Usually while reading papers I take handwritten notes, this document contains some of them re-written to $LaTeX$.
The notes are not complete, don't include all the steps neither all the proofs. \end{abstract}
\tableofcontents
\section{Preliminaries}
\subsection{Lagrange Polynomials and Roots of Unity}
Let $\omega$ denote a root of unity, such that $\omega^N=1$. Set $\mathbb{H}=\{1, \omega, \omega^2, \ldots, \omega^{N^{-1}}\}$.
Let the $i^{th}$ Lagrange polynomial be $\lambda_i(X)=\prod_{s\neq i-1} \frac{X-\omega^s}{\omega^{i-1} -\omega}$.
Notice that $\lambda_i(\omega^{i-1})=1$ and $\lambda_i(w^j)=0,~\forall j\neq i-1$.
Let the vanishing polynomial of $\mathbb{H}$ be $z_H(X)=\prod_{i=0}^{N-1} (X - \omega^i) = X^N -1$.
\subsection{KZG Commitments} KZG as a Vector Commitment.
We have vector $\overrightarrow{c}=\{c_i\}_1^n$, which can be interpolated into $C(X)$ through Lagrange polynomials $\{ \lambda_i(X) \}$: $$C(X) = \sum^n_{i=1} c_i \cdot \lambda_i(X)$$ so, $C(\omega^{i-1})=c_i$.

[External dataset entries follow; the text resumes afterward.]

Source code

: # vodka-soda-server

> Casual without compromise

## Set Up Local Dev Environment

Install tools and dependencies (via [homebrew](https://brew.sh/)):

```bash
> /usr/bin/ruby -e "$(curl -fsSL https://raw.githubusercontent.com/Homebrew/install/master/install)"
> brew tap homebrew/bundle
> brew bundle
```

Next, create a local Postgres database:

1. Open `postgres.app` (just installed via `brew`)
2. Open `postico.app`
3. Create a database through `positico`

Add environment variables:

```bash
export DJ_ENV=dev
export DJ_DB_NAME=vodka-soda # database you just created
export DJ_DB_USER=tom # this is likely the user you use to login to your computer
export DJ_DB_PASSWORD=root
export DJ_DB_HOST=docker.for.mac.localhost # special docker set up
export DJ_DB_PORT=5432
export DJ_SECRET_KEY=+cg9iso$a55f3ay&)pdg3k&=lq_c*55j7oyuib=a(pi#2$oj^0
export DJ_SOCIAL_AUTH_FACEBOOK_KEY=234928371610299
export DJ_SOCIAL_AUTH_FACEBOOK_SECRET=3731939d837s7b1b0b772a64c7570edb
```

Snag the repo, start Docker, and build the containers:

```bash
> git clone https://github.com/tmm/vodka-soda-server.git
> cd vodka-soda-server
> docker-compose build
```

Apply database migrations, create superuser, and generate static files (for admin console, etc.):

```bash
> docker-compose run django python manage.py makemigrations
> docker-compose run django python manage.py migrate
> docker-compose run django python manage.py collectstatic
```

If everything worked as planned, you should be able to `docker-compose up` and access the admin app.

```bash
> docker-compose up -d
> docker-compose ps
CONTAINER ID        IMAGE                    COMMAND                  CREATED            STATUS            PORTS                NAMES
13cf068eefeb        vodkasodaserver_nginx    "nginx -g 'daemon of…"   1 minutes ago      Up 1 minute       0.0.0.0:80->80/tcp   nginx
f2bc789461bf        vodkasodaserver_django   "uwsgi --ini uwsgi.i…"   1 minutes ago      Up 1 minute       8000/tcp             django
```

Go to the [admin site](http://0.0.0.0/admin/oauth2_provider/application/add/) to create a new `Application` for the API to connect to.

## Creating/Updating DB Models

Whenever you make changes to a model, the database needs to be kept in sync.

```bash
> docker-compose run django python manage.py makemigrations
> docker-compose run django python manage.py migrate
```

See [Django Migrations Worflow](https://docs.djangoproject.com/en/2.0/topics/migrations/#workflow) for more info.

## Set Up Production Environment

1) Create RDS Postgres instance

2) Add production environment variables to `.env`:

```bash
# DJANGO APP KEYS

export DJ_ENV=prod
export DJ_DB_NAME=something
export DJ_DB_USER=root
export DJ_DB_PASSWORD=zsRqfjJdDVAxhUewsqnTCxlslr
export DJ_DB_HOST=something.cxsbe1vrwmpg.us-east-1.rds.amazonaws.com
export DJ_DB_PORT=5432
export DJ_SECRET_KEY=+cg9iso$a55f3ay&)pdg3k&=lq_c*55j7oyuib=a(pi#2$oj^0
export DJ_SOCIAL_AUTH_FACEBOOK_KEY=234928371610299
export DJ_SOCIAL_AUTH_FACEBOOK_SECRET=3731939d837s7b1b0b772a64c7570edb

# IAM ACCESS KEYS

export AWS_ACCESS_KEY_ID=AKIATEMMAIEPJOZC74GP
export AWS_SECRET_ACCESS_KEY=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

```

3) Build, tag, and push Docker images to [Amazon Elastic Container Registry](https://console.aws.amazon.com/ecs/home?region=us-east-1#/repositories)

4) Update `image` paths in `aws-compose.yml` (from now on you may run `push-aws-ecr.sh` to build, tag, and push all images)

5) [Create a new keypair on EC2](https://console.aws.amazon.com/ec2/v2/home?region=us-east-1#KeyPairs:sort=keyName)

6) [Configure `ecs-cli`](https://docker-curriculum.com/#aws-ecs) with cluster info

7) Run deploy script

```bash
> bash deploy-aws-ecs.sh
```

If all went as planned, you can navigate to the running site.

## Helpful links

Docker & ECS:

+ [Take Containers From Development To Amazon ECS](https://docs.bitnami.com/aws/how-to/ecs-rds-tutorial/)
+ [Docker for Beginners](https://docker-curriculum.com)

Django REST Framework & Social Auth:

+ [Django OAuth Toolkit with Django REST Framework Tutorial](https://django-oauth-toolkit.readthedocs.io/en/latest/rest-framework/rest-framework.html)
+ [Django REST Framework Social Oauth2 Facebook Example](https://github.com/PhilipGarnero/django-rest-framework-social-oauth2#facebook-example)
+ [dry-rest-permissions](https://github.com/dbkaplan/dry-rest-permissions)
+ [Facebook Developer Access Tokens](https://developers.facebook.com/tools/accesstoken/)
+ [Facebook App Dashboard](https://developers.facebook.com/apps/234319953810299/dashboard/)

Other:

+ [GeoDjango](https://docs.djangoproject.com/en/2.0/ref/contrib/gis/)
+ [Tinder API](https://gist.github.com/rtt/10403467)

Commitment: $$C = [C(X)]_1 = \sum^n_{i=1} c_i \cdot [\lambda_i(X)]_1$$
Proof of \textbf{opening for single value} $v$ at position $i$:
$$Q(X) = \frac{C(X) - v}{X-\omega^{i-1}}$$
$$\pi_{KZG} = Q =[Q(X)]_1$$
Verification: $$e(C - [v]_1, [1]_2) = e(\pi_{KZG},~[X-\omega^{i-1}]_2)$$ unfold $$e([C(X)]_1 - [v]_1, [1]_2) = e([Q(X)]_1,~[X-\omega^{i-1}]_2)$$ $$C(X) - v = Q(X) \cdot (X-\omega^{i-1}) \Longrightarrow Q(X) = \frac{C(X) - v}{X-\omega^{i-1}}$$
Proof of \textbf{opening for a subset} of positions $I \subset [N]$:
$[H_I]_1$ such that for $$C_I(X) = \sum_{i \in I} c_i \cdot \tau_i(X)$$ $$z_I(X) = \prod_{i \in I} (X - \omega^{i-1})$$
for $\{ \tau_i(X) \}_{i \in I}$ being the Lagrange interpolation polynomials over $\mathbb{H}_I = \{\omega^{i-1}\}_{i \in I}$. \emph{(recall, $z_H(X)=\prod_{i=0}^{N-1} (X - \omega^i) = X^N -1$))}
$H_I(X)$ can be computed by $$H_I(X) = \frac{C(X) - C_I(X)}{z_I(X)}$$
So, prover commits to $C_I(X)$ with $C_I = [C_I(X)]_1$, and computes $\pi_{KZG}$: $$\pi_{KZG} = H_I = [H_I(X)]_1$$
Then, verification checks: $$e(C - C_I, [1]_2) = e(\pi_{KZG}, [z_I(X)]_2)$$ unfold $$e([C(X)]_1 - [C_I(X)]_1, [1]_2) = e([H_I(X)]_1, [z_I(X)]_2)$$ $$C(X) - C_I(X) = H_I(X) \cdot z_I(X)$$ $$C(X) - C_I(X) = \frac{C(X)-C_I(X)}{z_I(X)} \cdot z_I(X)$$
\subsection{Pedersen Commitments}\label{sec:pedersen} Commitment $$cm = v [1]_1 + r [h]_1 = [v + hr]_1$$
Prove knowledge of $v,~r$, Verifier sends challenge $\{s_1, s_2\}$. Prover computes: $$R = s_1 [1]_1 + s_2 [h]_1 = [s_1 + h s_2]_1$$ $$c= H(cm, R)$$ $$t_1 = s_1 + v c, ~~ t_2=s_2 + r c$$
Verification: $$R + c \cdot cm == t_1 [1]_1 + t_2 [h]_1$$
unfold: $$R + c \cdot cm == t_1 [1]_1 + t_2 [h]_1 = [t_1 + h t_2]$$ $$[s_1 + h s_2]_1 + c \cdot [v + hr]_1 == [s_1 + vc + h(s_2 + rc)]_1$$ $$[s_1 + h s_2 + cv + rch]_1 == [s_1 + vc + h s_2 + rch]_1$$
\section{Caulk} \subsection{Blinded Evaluation} Main idea: combine KZG commitments with Pedersen commitments to prove knowledge of a value $v$ which Pedersen commitment is committed in the KZG commitment.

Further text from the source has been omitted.